Sedangkana pasal 209, pasal 210, pasal 387, pasal 388, pasal 415, pasal 416, pasal 417 - pasal 420, pasal 423, pasal 425, pasal 435 KUHP yang kemudian ditarik kedalam UU Korupsi. Begitu juga terhadap kejahatan terhadap anak yang kemudian diadospi berdasarkan UU Perlindungan Anak. Atau MA mengeluarkan Perma No. 2 Tahun 2012 yang menetapkan kata-kata “dua ratus lima puluh rupiah” didalam pasal 362, Pasal 373, Pasal 379, Pasal 384, Pasal 407 dan Pasal 482 KUHP menjadi Dua juta lima ratus ribu rupiah.

Belum lagi berbagai pasal-pasal “hatzakai artikelen” yang kemudian dicabut oleh MK.

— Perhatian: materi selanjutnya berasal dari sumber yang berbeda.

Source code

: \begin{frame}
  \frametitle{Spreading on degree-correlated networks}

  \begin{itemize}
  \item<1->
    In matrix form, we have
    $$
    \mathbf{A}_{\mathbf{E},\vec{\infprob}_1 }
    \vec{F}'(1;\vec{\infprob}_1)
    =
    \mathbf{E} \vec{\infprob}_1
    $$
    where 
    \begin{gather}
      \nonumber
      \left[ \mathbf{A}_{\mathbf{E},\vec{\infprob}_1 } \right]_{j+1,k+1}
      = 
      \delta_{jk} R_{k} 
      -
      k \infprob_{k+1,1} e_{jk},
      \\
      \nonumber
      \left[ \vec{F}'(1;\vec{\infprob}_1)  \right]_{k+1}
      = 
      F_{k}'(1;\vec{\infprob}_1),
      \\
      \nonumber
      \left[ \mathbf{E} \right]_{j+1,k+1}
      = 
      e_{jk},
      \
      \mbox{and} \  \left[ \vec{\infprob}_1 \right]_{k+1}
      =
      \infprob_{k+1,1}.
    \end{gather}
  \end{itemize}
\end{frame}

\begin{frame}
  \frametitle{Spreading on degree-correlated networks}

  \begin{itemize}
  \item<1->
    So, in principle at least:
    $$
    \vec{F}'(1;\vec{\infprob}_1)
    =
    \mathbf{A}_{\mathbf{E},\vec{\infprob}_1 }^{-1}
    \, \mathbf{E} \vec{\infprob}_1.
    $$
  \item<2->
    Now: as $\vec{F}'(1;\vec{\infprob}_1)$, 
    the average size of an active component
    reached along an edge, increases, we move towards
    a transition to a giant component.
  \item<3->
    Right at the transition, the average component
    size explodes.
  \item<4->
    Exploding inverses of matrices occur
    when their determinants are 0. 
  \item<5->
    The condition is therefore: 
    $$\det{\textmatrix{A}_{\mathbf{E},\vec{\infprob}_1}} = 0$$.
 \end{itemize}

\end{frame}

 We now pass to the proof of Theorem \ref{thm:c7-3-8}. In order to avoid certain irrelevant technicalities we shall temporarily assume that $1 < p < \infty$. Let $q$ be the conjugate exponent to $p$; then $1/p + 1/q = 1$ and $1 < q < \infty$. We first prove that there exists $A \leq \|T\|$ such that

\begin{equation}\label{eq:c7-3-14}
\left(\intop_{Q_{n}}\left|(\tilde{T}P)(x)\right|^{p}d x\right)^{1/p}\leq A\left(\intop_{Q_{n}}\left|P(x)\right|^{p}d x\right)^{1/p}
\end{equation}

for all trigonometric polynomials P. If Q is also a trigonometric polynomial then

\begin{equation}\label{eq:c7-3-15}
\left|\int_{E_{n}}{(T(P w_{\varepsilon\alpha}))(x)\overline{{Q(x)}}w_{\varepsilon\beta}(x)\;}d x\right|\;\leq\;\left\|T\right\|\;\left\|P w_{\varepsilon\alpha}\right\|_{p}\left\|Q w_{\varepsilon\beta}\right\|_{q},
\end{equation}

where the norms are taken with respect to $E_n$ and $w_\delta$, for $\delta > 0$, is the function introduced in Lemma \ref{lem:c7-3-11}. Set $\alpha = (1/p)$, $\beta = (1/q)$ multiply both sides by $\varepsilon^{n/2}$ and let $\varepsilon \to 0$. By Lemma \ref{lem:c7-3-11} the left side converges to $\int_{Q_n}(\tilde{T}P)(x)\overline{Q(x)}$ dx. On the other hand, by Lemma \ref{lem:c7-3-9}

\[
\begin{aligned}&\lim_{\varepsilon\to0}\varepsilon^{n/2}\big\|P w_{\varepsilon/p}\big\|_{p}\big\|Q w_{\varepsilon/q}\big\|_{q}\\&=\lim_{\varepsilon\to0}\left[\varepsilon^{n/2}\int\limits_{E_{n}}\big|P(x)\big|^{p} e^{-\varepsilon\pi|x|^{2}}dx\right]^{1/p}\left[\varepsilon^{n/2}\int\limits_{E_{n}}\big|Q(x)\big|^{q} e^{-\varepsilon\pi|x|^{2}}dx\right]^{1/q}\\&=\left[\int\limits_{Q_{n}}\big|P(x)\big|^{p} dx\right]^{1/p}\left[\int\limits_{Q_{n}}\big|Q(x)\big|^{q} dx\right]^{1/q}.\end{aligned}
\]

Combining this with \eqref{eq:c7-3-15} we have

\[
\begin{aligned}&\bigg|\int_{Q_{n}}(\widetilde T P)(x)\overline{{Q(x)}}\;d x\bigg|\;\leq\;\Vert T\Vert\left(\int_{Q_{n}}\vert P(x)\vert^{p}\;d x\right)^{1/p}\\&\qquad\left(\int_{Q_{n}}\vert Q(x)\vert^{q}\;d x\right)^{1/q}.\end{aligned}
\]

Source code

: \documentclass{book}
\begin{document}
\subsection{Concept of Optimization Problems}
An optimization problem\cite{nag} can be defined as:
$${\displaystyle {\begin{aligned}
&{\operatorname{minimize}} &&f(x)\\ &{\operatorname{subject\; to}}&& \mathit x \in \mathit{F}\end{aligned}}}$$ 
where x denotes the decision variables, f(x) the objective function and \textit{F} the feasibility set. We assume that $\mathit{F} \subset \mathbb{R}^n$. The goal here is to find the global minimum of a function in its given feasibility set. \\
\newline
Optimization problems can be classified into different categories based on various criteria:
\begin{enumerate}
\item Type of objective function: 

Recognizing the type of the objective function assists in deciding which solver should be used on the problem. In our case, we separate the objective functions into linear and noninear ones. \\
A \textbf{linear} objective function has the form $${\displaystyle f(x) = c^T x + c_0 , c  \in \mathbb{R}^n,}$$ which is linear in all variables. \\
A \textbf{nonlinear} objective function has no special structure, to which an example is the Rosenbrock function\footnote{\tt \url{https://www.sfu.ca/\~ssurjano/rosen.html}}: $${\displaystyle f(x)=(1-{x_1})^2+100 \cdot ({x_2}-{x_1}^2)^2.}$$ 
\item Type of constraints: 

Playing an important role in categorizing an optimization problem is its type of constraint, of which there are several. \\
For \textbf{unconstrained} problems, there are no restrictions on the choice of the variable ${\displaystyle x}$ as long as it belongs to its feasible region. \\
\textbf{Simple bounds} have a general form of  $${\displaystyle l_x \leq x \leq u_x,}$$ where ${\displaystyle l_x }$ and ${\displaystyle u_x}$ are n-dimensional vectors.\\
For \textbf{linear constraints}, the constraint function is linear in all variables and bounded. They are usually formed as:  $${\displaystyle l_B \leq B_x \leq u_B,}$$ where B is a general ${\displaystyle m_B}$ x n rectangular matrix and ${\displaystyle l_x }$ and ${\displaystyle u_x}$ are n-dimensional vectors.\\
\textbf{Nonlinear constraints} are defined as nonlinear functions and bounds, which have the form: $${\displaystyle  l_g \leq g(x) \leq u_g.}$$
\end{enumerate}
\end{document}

Dengan demikian maka  “Indonesiers en Vreemde Oosterlingen” atau “Nederlandsch-onderdaan” diganti menjadi “warga negara Indonesia”. Dan penggolongan penduduk sebagaimana diatur didalam pasal 131 Indische Staatsregeling (IS) dan Pasal 163 IS  telah dihapuskan sebagaimana  diatur  didalam pasal 27 ayat (1), pasal 28 D ayat (1) konstitusi. Begitu juga diatur didalam UU No. 3 Tahun 1946 Tentang Warga Negara dan Penduduk Negara, UU No. 62 Tahun 1958 junto UU no. 12 Tahun 2006 Tentang Kewarganegaraan.